Chris is still banging away at his furniture job and working on a new bike at Speed Shop. Like any true artist, what they’ve already done is past history and they strive to do better and then better again and Chris proves that point with, “I like my new bike so much better than this one right now. It’s something I love to do and I feel like I’m getting better. I’m having fun learning and growing and I want to make sure that keeps happening.”

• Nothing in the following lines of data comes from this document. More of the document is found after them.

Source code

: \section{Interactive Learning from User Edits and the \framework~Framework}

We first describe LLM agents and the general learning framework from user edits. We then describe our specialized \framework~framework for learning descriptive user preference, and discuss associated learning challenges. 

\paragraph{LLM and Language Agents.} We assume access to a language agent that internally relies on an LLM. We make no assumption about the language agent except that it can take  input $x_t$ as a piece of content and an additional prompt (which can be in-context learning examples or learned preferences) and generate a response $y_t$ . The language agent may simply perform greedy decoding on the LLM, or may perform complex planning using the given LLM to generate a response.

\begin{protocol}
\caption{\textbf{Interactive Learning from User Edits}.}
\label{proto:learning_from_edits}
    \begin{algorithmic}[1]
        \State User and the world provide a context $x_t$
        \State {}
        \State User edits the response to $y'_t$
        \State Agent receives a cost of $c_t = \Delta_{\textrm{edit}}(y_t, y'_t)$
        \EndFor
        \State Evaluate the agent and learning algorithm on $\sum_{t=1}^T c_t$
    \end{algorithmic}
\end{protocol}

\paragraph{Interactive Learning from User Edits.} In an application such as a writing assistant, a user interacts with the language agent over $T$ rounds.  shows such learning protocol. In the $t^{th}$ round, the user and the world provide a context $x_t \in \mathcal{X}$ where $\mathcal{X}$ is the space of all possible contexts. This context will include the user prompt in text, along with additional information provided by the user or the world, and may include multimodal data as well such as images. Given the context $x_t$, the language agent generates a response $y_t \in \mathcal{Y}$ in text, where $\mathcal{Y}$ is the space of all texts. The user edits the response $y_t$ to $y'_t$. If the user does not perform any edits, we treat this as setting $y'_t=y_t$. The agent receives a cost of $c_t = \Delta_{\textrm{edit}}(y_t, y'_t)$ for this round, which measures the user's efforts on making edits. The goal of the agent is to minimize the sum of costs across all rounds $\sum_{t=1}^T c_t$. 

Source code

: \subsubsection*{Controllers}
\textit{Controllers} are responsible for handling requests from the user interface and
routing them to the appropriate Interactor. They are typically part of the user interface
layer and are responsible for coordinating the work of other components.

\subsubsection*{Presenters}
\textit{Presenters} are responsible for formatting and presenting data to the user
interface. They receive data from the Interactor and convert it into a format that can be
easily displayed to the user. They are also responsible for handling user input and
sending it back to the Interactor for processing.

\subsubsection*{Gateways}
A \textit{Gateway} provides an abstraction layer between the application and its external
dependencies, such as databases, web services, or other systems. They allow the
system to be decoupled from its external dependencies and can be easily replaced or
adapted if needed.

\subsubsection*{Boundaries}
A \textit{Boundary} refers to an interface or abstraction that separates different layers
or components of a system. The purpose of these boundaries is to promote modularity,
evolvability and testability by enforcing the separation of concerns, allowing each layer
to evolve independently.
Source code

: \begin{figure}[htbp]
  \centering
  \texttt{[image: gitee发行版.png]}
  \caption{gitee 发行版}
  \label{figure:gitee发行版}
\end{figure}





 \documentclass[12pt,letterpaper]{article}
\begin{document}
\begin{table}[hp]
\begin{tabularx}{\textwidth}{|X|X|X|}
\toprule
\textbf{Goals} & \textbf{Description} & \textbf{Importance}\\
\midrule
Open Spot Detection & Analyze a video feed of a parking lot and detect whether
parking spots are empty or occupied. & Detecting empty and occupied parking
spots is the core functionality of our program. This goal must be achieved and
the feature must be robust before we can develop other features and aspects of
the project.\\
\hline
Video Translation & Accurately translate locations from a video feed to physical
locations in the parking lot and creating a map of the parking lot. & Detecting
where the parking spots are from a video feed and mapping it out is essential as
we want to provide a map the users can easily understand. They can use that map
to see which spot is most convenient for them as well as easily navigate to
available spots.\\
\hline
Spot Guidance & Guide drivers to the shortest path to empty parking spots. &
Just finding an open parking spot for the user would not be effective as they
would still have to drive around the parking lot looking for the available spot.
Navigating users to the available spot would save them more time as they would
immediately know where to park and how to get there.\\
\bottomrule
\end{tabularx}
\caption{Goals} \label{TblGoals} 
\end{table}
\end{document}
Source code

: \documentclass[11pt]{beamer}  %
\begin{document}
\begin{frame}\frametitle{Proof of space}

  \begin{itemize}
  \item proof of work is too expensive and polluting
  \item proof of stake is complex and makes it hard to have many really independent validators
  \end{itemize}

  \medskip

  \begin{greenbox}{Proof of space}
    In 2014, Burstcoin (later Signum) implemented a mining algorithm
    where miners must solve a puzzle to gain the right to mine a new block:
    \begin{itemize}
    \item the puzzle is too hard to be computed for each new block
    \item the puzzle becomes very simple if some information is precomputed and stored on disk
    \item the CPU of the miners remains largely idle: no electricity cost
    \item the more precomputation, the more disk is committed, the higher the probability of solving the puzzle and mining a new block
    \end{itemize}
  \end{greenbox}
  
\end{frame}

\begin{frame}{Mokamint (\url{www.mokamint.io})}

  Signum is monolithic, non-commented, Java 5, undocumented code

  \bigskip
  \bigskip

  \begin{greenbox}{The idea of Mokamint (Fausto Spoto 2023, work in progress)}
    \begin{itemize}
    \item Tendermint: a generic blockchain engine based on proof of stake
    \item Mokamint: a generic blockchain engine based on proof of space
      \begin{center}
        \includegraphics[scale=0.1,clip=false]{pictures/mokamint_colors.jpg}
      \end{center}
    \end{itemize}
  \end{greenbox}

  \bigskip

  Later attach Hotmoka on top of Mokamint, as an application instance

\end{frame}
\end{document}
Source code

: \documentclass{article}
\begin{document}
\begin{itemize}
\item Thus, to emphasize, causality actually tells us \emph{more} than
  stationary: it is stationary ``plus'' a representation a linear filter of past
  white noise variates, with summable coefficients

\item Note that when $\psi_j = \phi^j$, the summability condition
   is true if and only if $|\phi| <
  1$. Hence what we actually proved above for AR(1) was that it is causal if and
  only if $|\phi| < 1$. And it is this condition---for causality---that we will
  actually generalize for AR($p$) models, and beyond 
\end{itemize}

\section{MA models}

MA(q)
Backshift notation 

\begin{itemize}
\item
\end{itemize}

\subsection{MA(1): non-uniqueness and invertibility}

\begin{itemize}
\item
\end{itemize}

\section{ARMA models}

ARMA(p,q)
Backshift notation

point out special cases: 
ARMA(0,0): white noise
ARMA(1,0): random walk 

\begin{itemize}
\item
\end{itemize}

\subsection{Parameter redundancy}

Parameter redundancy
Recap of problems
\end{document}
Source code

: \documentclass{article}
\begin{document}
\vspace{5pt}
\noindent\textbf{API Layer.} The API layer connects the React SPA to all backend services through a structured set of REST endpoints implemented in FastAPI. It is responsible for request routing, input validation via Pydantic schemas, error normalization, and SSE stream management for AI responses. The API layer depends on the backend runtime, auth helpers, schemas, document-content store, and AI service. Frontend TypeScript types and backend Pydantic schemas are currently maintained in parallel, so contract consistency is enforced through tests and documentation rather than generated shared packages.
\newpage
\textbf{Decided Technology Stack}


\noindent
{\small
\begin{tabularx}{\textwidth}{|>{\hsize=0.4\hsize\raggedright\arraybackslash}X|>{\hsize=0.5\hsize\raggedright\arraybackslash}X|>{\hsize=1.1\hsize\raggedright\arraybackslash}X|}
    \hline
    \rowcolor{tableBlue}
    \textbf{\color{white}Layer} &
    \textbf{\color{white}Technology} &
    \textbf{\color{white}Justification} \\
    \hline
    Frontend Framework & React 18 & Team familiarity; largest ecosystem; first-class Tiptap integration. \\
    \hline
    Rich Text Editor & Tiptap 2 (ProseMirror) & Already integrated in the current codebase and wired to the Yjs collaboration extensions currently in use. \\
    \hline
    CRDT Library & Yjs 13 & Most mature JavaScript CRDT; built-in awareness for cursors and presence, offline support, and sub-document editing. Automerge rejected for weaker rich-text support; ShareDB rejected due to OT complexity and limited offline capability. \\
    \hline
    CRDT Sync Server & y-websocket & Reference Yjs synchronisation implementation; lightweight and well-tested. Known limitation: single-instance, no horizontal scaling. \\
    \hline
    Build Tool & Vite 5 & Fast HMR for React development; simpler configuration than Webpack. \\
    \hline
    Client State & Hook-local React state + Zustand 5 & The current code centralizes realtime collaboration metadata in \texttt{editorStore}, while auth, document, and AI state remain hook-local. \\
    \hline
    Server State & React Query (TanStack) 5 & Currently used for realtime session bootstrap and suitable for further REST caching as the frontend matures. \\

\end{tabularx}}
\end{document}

Keeping him on the cutting edge of motorcycle design is a different philosophy of business that keeps him from having a narrow focus. “Speed Shop will never be just a motorcycle design shop. I recently did an espresso machine that’s just kind of going crazy. I really like doing stuff like that too and a lot of my furniture has similar details,” said Chris. “If I narrowed my focus to just bikes, I think my bikes would lose some of their interest. I need to stay multi-faceted to stay interesting. Does that make sense?” All I can say is that it does Chris and the proof is in your Speed Shop Special #6 pudding.
This gem of a bike is for sale at a way more than reasonable price in my opinion. It’s a street-proven (he rode it for a year on the streets of Seattle to iron out any bugs) show winner of timeless design that you could be firing up for a ride out of your garage at a price of a mass-produced production custom. Let me think, which one would I rather have?